CEMENTLESS FIXATION: CEMENTED FEMORAL & TIBIAL COMPONENTS VS. CEMENTLESS FEMORAL & TIBIAL COMPONENTS
Cemented femoral and tibial components or cementless femoral and tibial components in knee arthroplasty show similar rates of functional outcomes, complications, and reoperations, and conflicting evidence in comparative studies.

Rationale

In general, the body of evidence was notable for heterogeneity in study design, comparative study groups (including cementless, hybrid, and cemented fixation), and confounding results. As such, the recommendation has been downgraded.

There were twelve high quality studies (Demey 2011, Fernandez-Fairen 2013, Kim 2014, Lizaur-Utrilla 2014, Kendrick 2015, Pulido 2015, Van Hamersveld 2017, Nam 2019, Batailler 2020, Hampton 2020, Kim 2020, Murylev 2020) and seventeen low quality studies (Khaw 2002, Carlsson 2005, Baker 2007, Park 2011, Pandit 2013, Bagsby 2016, Kerens 2017, Boyle 2018, Nugent 2019, Manoli 2019, Deroche 2020, Irmola 2020, Lizaur-Utrilla 2020, Mohammad 2020, Gifstad 2021, Silverstein 2021, Quispel 2021) evaluating the use of various combinations of cemented versus cementless fixation of components (tibia, femur, patella) in total knee arthroplasty.

Registry data from the American Joint Replacement Registry (AJRR 2020) has shown that fully cementless fixation was found to have a significant decrease in cumulative percent revision compared to cemented fixation in males ≥65 years of age (HR=0.755, CI 0.631-0.905) and in patients <65 years of age reported to AJRR (HR=0.785, CI 0.664-0.927). Literature comparing complications and revision rates between fully cemented and uncemented fixation included one high quality study (Kim 2020) and nine low quality studies (Bagsby 2016, Kerens 2017, Boyle 2018, Manoli 2019, Nugent 2019, Irmola 2020, Deroche 2020, Mohammad 2020, Quispel 2020). Studies varied with respect to follow-up, ranging from 53 months to 25 years. Irmola (2020) showed a higher rate of all-cause revisions at 5 years in the cementless group, and Nugent (2019) showed higher rates of revision in the cementless group at 10 years. Two studies (Nugent 2019, Mohammad 2020) showed a significantly increased rate of fracture and revision in the cementless group at 5 and 10 years, respectively. Mohammad (2020) also showed higher rates of aseptic loosening in the cemented groups.

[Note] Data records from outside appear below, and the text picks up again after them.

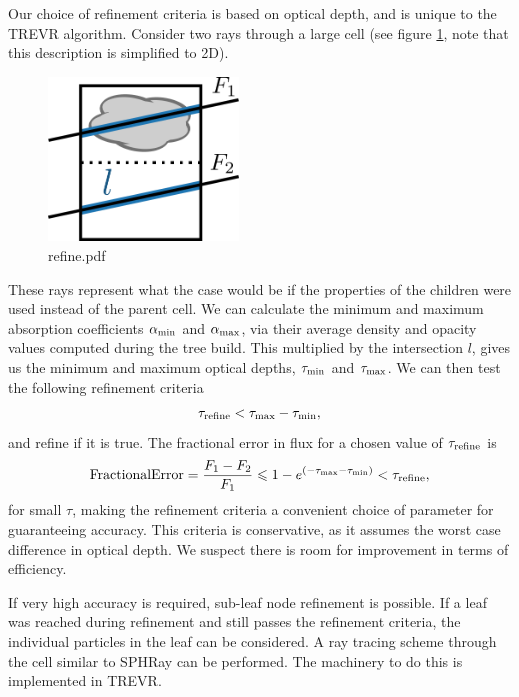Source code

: \documentclass[fleqn,usenatbib]{mnras}
\newcommand{\acro}{TREVR}
\begin{document}
Our choice of refinement criteria is based on optical depth, and is unique to 
the \acro{} algorithm. Consider two rays through a large cell (see figure 
\ref{fig:refine}, note that this description is simplified to 2D).
\begin{figure}
\includegraphics[width=0.45\textwidth]{Figures/refine.png}
\caption{refine.pdf}
\label{fig:refine}
\end{figure}
These rays represent what the case would be if the properties of the children 
were used instead of the parent cell. We can calculate the minimum and maximum 
absorption coefficients $\alpha_{\rm min}$ and $\alpha_{\rm max}$, via their 
average density and opacity values computed during the tree build. This 
multiplied by the intersection $l$, gives us the minimum and maximum optical 
depths, $\tau_{\rm min}$ and $\tau_{\rm max}$. We can then test the following 
refinement criteria
\begin{equation}
\tau_{\rm refine} < \tau_{\rm max} - \tau_{\rm min},
\end{equation}
and refine if it is true. The fractional error in flux for a chosen value of 
$\tau_{\rm refine}$ is 
\begin{equation}
{\rm Fractional Error} = \frac{F_1-F_2}{F_1} \leq 1 - e^{(-\tau_{\rm max} - 
\tau_{\rm min})} < \tau_{\rm refine},
\end{equation}
for small $\tau$, making the refinement criteria a convenient choice of 
parameter for guaranteeing accuracy.  This criteria is conservative, as it 
assumes the worst case difference in optical depth. We suspect there is room 
for improvement in terms of efficiency.

If very high accuracy is required, sub-leaf node refinement is possible. If a 
leaf was reached during refinement and still passes the refinement criteria, 
the individual particles in the leaf can be considered. A ray tracing scheme 
through the cell similar to SPHRay \citep{altayEt08} can be performed. 
The machinery to do this is implemented in \acro{}.
\end{document}
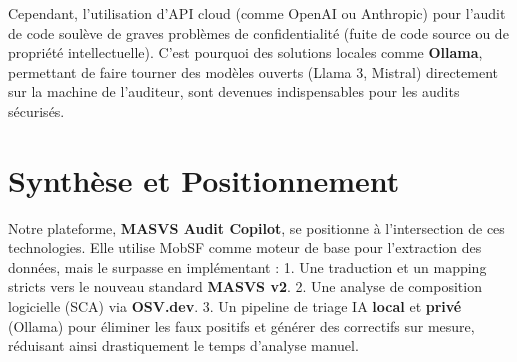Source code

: Cependant, l'utilisation d'API cloud (comme OpenAI ou Anthropic) pour l'audit de code soulève de graves problèmes de confidentialité (fuite de code source ou de propriété intellectuelle). C'est pourquoi des solutions locales comme \textbf{Ollama}, permettant de faire tourner des modèles ouverts (Llama 3, Mistral) directement sur la machine de l'auditeur, sont devenues indispensables pour les audits sécurisés.

\section{Synthèse et Positionnement}
Notre plateforme, \textbf{MASVS Audit Copilot}, se positionne à l'intersection de ces technologies. Elle utilise MobSF comme moteur de base pour l'extraction des données, mais le surpasse en implémentant :
1. Une traduction et un mapping stricts vers le nouveau standard \textbf{MASVS v2}.
2. Une analyse de composition logicielle (SCA) via \textbf{OSV.dev}.
3. Un pipeline de triage IA \textbf{local} et \textbf{privé} (Ollama) pour éliminer les faux positifs et générer des correctifs sur mesure, réduisant ainsi drastiquement le temps d'analyse manuel.

\cleardoublepage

However, Manoli (2019) and Bagsby (2016) showed higher revision rates with cemented fixation at 90 days and 6 years, respectively. Nevertheless, across comparative groups, no major differences existed between cemented and cementless fixation in any other studies with respect to rates of complications and re-operations, including studies with longer follow up.

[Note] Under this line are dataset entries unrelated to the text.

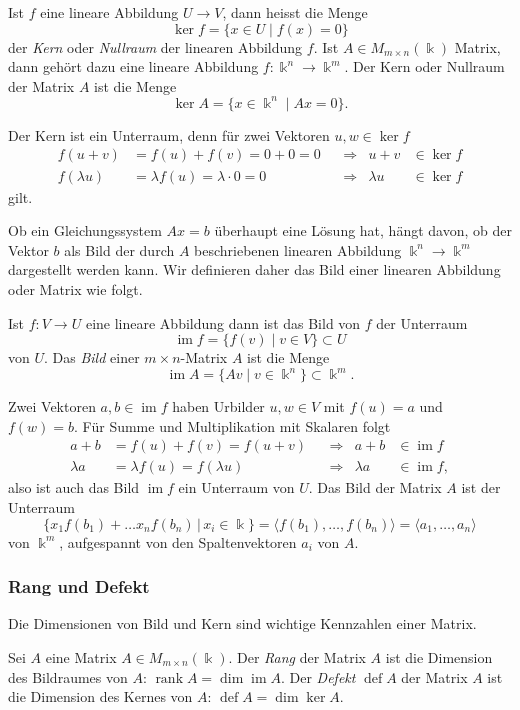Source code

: \begin{definition}
%
Ist $f$ eine lineare Abbildung $U\to V$, dann heisst die Menge
\[
\ker f
=
\{x\in U \mid f(x)=0\}
\]
der {\em Kern} oder {\em Nullraum} der linearen Abbildung $f$.
%
%
Ist $A \in M_{m\times n}(\Bbbk)$ Matrix, dann gehört dazu eine lineare
Abbildung $f\colon\Bbbk^n\to\Bbbk^m$.
Der Kern oder Nullraum der Matrix $A$ ist die Menge
\[
\ker A
=
\{ x\in\Bbbk^n \mid Ax=0\}.
\]
\end{definition}

Der Kern ist ein Unterraum, denn für zwei Vektoren $u,w\in \ker f$
\[
\begin{aligned}
f(u+v)&=f(u) + f(v) = 0+0 = 0 &&\Rightarrow& u+v&\in\ker f\\
f(\lambda u)&=\lambda f(u) = \lambda\cdot 0=0&&\Rightarrow& \lambda u&\in\ker f
\end{aligned}
\]
gilt.

Ob ein Gleichungssystem $Ax=b$ überhaupt eine Lösung hat, hängt davon,
ob der Vektor $b$ als Bild der durch $A$ beschriebenen linearen Abbildung
$\Bbbk^n \to \Bbbk^m$ dargestellt werden kann.
Wir definieren daher das Bild einer linearen Abbildung oder Matrix
wie folgt.

\begin{definition}
Ist $f\colon V\to U$ eine lineare Abbildung dann ist das Bild von $f$
der Unterraum
\[
\operatorname{im}f = \{ f(v)  \mid v\in V\} \subset U
\]
von $U$.
Das {\em Bild} einer $m\times n$-Matrix $A$ ist die Menge
\[
\operatorname{im}A = \{ Av \mid v\in\Bbbk^n\} \subset \Bbbk^m.
\]
\end{definition}
%

Zwei Vektoren $a,b\in\operatorname{im} f$ haben Urbilder $u,w\in V$ mit
$f(u)=a$ und $f(w)=b$.
Für Summe und Multiplikation mit Skalaren folgt
\[
\begin{aligned}
a+b       &= f(u)+f(v)=f(u+v)           && \Rightarrow &       a+b &\in\operatorname{im}f\phantom{,}\\
\lambda a &=\lambda f(u) = f(\lambda u) && \Rightarrow & \lambda a &\in\operatorname{im}f,
\end{aligned}
\]
also ist auch das Bild $\operatorname{im}f$ ein Unterraum von $U$.
Das Bild der Matrix $A$ ist der Unterraum
\[
\{ x_1f(b_1) + \dots x_n f(b_n) \,|\, x_i\in\Bbbk\}
=
\langle f(b_1),\dots,f(b_n)\rangle
=
\langle a_1,\dots,a_n\rangle
\]
von $\Bbbk^m$, aufgespannt von den Spaltenvektoren $a_i$ von $A$.

\subsubsection{Rang und Defekt}
Die Dimensionen von Bild und Kern sind wichtige Kennzahlen einer Matrix.
\begin{definition}
Sei $A$ eine Matrix $A\in M_{m\times n}(\Bbbk)$.
Der {\em Rang} der Matrix $A$ ist die Dimension des Bildraumes von $A$:
$\operatorname{rank}A=\dim\operatorname{im} A$.
%
%
Der {\em Defekt} $\operatorname{def}A$ der Matrix $A$ ist die Dimension
des Kernes von $A$:
$\operatorname{def}A=\dim\ker A$.
%
\end{definition}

Only small differences were seen with respect to outcome measures, depending on the particular comparative groups, length of follow up, and scoring instruments. Three high quality studies (Kim 2020, Hampton 2020, Murylev 2020) showed improved functional scores at 1 year and 25 years postoperatively in the uncemented group. Two low quality studies (Nugent 2019, Deroche 2020) showed better functional scores with cementless fixation at 6 months, 2 years, and 5 years. However, three high quality studies (Kendrick 2015, Van Hamersveld 2017, Nam 2019) and five low quality studies (Kerens 2017, Stempin 2017, Karachalios 2018, Mohammad 2020, Pacoret 2020) showed no significant difference in functional scores between groups at short-, mid-, and long-term follow-up, respectively.

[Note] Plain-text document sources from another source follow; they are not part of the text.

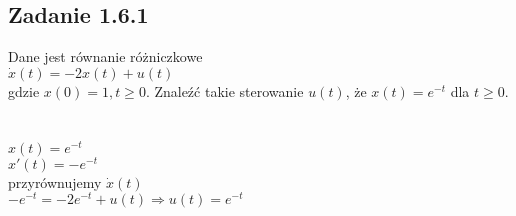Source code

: \pagebreak
\subsection*{Zadanie 1.6.1} {\color{darkgray}
	Dane jest równanie różniczkowe\\
	$\dot{x}(t)=-2x(t)+u(t)$\\
	gdzie $x(0)=1, t\geqslant 0$. Znaleźć takie sterowanie $u(t)$, że $x(t)=e^{-t}$ dla $t \geqslant 0$.\\
}\lineh
\\\\
$x(t)=e^{-t}$\\
$x'(t)=-e^{-t}$\\
przyrównujemy $\dot{x}(t)$\\
$-e^{-t}=-2e^{-t}+u(t) \Rightarrow \boxed{u(t)=e^{-t}}$\\

\pagebreak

Benefits/ Harms of Implementation

There are no known harms associated with implementing this recommendation. The decision to use cementless versus cementless fixation may be influenced by individual patient situations. The practitioner should be aware of the advantages and disadvantages of a variety of treatment methods. For example, intra-operative fracture during component insertion or failure of ingrowth may be of concern with certain cementless designs in patients with poor bone quality.

Future Research

Continued long term comparative studies between modern cemented and cementless component fixation options in knee arthroplasty will help to further define the utility of these component types, durability of fixation, and effect of evolving component designs (e.g., modular and monolithic) on patient-reported outcomes. Certainly, newer fixation materials (e.g., porous metals) should be evaluated in long term follow up. Identifying patient-specific factors that may inform the decision to utilize a particular fixation technique, or to avoid complications associated with particular fixation strategies, is important. Registry data. Long term studies (greater than ten years clinical follow up) should inform durability of specific components and may serve to analyze implant-specific complications and revision risk. Given some variability in the patient-reported outcome measures between treatment groups, particularly in high quality studies, more clinical data may discern subtle differences in clinical outcomes based on the use of cemented or cementless component fixation. Issues of cost and cost-effectiveness should also be incorporated into future clinical studies.